The feared consequences over the U.S.’s mounting debt may become realized sooner than expected, as Republicans and Democrats become more and more divided on how to reduce the national debt that now stands at more than $14 trillion. Standard & Poor’s ratings agency has downgraded the U.S.’s fiscal outlook from “stable” to “negative,” meaning there is a 33 percent chance that the U.S.’s now-impeccable AAA credit rating could drop two years from now if nothing serious is done to tackle the nation’s chronic debt.

The S&P’s credit rating is essentially a vote of confidence in a country’s ability to repay its debt. A downgrade in a country’s credit rating drives up interest rates and makes it more difficult for a country to borrow in order to cover its costs.

Part of the S&P’s warning stems from the growing impasse between political leaders over how to tackle fiscal issues and its assessment that “the U.S. has, relative to its 'AAA' peers, what we consider to be very large budget deficits and rising government indebtedness and the path to addressing these is not clear to us.”

President Barack Obama’s administration rebutted that assessment.

“We believe S&P’s negative outlook underestimates the ability of America’s leaders to come together to address the difficult fiscal challenges facing the nation,” Treasury Department Assistant Secretary for Financial Markets Mary Miller told the Wall Street Journal.

Republicans, on the other hand, are calling it a “wake up call.”

The ratings agency is essentially giving politicians until 2013 to do something about the budget issue, meaning they would have to come to an agreement before the 2012 election.

The Atlantic’s Derek Thompson explains why the fiscal picture matters:

It's about reputation. That might sound like a high-school playground thing, but it's more. Debt is about trust. Interest rates rise and fall on a country's fiscal character, so reputation matters. If we blow past our debt ceiling because the GOP wants deeper cuts in education, it hurts our standing with international market, and we'll pay a price. If we refuse to raise taxes or cut deeply over time into domestic spending, it hurts our reputation, and we pay a price. That "price" can manifest itself in many ways: stock shocks, higher mortgage rates, fewer loans, and worse.

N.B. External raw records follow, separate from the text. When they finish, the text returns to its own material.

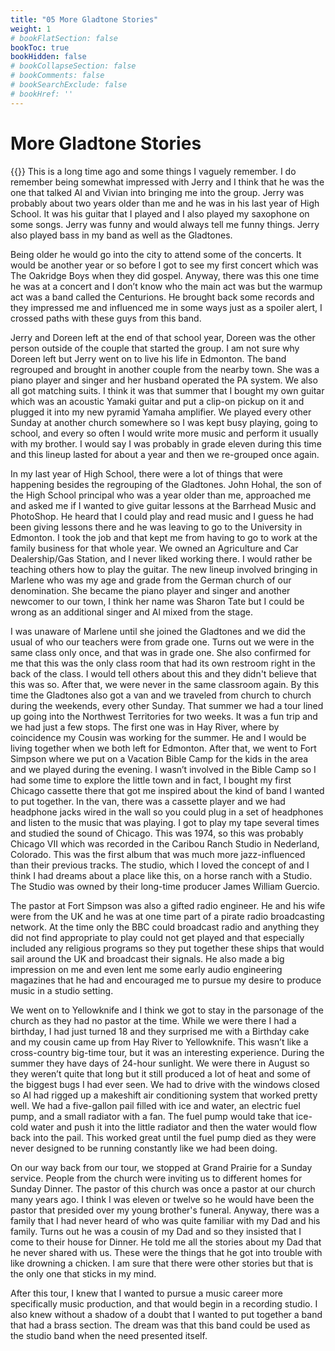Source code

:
 ```yaml
---
title: "05 More Gladtone Stories"
weight: 1
# bookFlatSection: false
bookToc: true
bookHidden: false
# bookCollapseSection: false
# bookComments: false
# bookSearchExclude: false
# bookHref: ''
---
```

# More Gladtone Stories
{{<picture src="/images/gladTonesg.png"  width="300 px">}}
This is a long time ago and some things I vaguely remember.  I do remember being somewhat impressed with Jerry and I think that he was the one that talked Al and Vivian into bringing me into the group.  Jerry was probably about two years older than me and he was in his last year of High School.  It was his guitar that I played and I also played my saxophone on some songs.  Jerry was funny and would always tell me funny things.  Jerry also played bass in my band as well as the Gladtones.

Being older he would go into the city to attend some of the concerts.  It would be another year or so before I got to see my first concert which was The Oakridge Boys when they did gospel.  Anyway, there was this one time he was at a concert and I don’t know who the main act was but the warmup act was a band called the Centurions.  He brought back some records and they impressed me and influenced me in some ways just as a spoiler alert, I crossed paths with these guys from this band.

Jerry and Doreen left at the end of that school year, Doreen was the other person outside of the couple that started the group.  I am not sure why Doreen left but Jerry went on to live his life in Edmonton.  The band regrouped and brought in another couple from the nearby town.  She was a piano player and singer and her husband operated the PA system.  We also all got matching suits.  I think it was that summer that I bought my own guitar which was an acoustic Yamaki guitar and put a clip-on pickup on it and plugged it into my new pyramid Yamaha amplifier.  We played every other Sunday at another church somewhere so I was kept busy playing, going to school, and every so often I would write more music and perform it usually with my brother.  I would say I was probably in grade eleven during this time and this lineup lasted for about a year and then we re-grouped once again.

In my last year of High School, there were a lot of things that were happening besides the regrouping of the Gladtones.  John Hohal, the son of the High School principal who was a year older than me, approached me and asked me if I wanted to give guitar lessons at the Barrhead Music and PhotoShop.  He heard that I could play and read music and I guess he had been giving lessons there and he was leaving to go to the University in Edmonton.  I took the job and that kept me from having to go to work at the family business for that whole year.  We owned an Agriculture and Car Dealership/Gas Station, and I never liked working there.  I would rather be teaching others how to play the guitar.  The new lineup involved bringing in Marlene who was my age and grade from the German church of our denomination.   She became the piano player and singer and another newcomer to our town, I think her name was Sharon Tate but I could be wrong as an additional singer and Al mixed from the stage.

I was unaware of Marlene until she joined the Gladtones and we did the usual of who our teachers were from grade one.  Turns out we were in the same class only once, and that was in grade one. She also confirmed for me that this was the only class room that had its own restroom right in the back of the class. I would tell others about this and they didn't believe that this was so.  After that, we were never in the same classroom again.  By this time the Gladtones also got a van and we traveled from church to church during the weekends, every other Sunday.  That summer we had a tour lined up going into the Northwest Territories for two weeks.  It was a fun trip and we had just a few stops.  The first one was in Hay River, where by coincidence my Cousin was working for the summer.  He and I would be living together when we both left for Edmonton.  After that, we went to Fort Simpson where we put on a Vacation Bible Camp for the kids in the area and we played during the evening.  I wasn’t involved in the Bible Camp so I had some time to explore the little town and in fact, I bought my first Chicago cassette there that got me inspired about the kind of band I wanted to put together.  In the van, there was a cassette player and we had headphone jacks wired in the wall so you could plug in a set of headphones and listen to the music that was playing.  I got to play my tape several times and studied the sound of Chicago.  This was 1974, so this was probably Chicago VII which was recorded in the Caribou Ranch Studio in Nederland, Colorado.  This was the first album that was much more jazz-influenced than their previous tracks.  The studio, which I loved the concept of and I think I had dreams about a place like this, on a horse ranch with a Studio.  The Studio was owned by their long-time producer James William Guercio.

The pastor at Fort Simpson was also a gifted radio engineer.  He and his wife were from the UK and he was at one time part of a pirate radio broadcasting network.  At the time only the BBC could broadcast radio and anything they did not find appropriate to play could not get played and that especially included any religious programs so they put together these ships that would sail around the UK and broadcast their signals.  He also made a big impression on me and even lent me some early audio engineering magazines that he had and encouraged me to pursue my desire to produce music in a studio setting.

We went on to Yellowknife and I think we got to stay in the parsonage of the church as they had no pastor at the time.  While we were there I had a birthday, I had just turned 18 and they surprised me with a Birthday cake and my cousin came up from Hay River to Yellowknife.  This wasn’t like a cross-country big-time tour, but it was an interesting experience.  During the summer they have days of 24-hour sunlight.  We were there in August so they weren’t quite that long but it still produced a lot of heat and some of the biggest bugs I had ever seen.  We had to drive with the windows closed so Al had rigged up a makeshift air conditioning system that worked pretty well.  We had a five-gallon pail filled with ice and water, an electric fuel pump, and a small radiator with a fan.  The fuel pump would take that ice-cold water and push it into the little radiator and then the water would flow back into the pail.  This worked great until the fuel pump died as they were never designed to be running constantly like we had been doing.

On our way back from our tour, we stopped at Grand Prairie for a Sunday service.  People from the church were inviting us to different homes for Sunday Dinner.  The pastor of this church was once a pastor at our church many years ago.  I think I was eleven or twelve so he would have been the pastor that presided over my young brother's funeral.   Anyway, there was a family that I had never heard of who was quite familiar with my Dad and his family.  Turns out he was a cousin of my Dad and so they insisted that I come to their house for Dinner.  He told me all the stories about my Dad that he never shared with us.  These were the things that he got into trouble with like drowning a chicken.  I am sure that there were other stories but that is the only one that sticks in my mind.

After this tour, I knew that I wanted to pursue a music career more specifically music production, and that would begin in a recording studio.  I also knew without a shadow of a doubt that I wanted to put together a band that had a brass section.  The dream was that this band could be used as the studio band when the need presented itself.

On the other hand, Barry Ritholtz writes in the Big Picture blog that given the track record of such ratings agencies, their assessment must be taken with a grain of salt. After all, he argues, these were the same groups that failed to notice the subprime mortgage crisis that was responsible for so many of the U.S.’s economic problems:

If ever there was an organization more corrupt, incompetent, and less capable of issuing an intelligent analysis on debt than S&P, I am unaware of them. Why do I write this? A huge part of the reason the US is in its awful financial position is due to the fine work of S&P.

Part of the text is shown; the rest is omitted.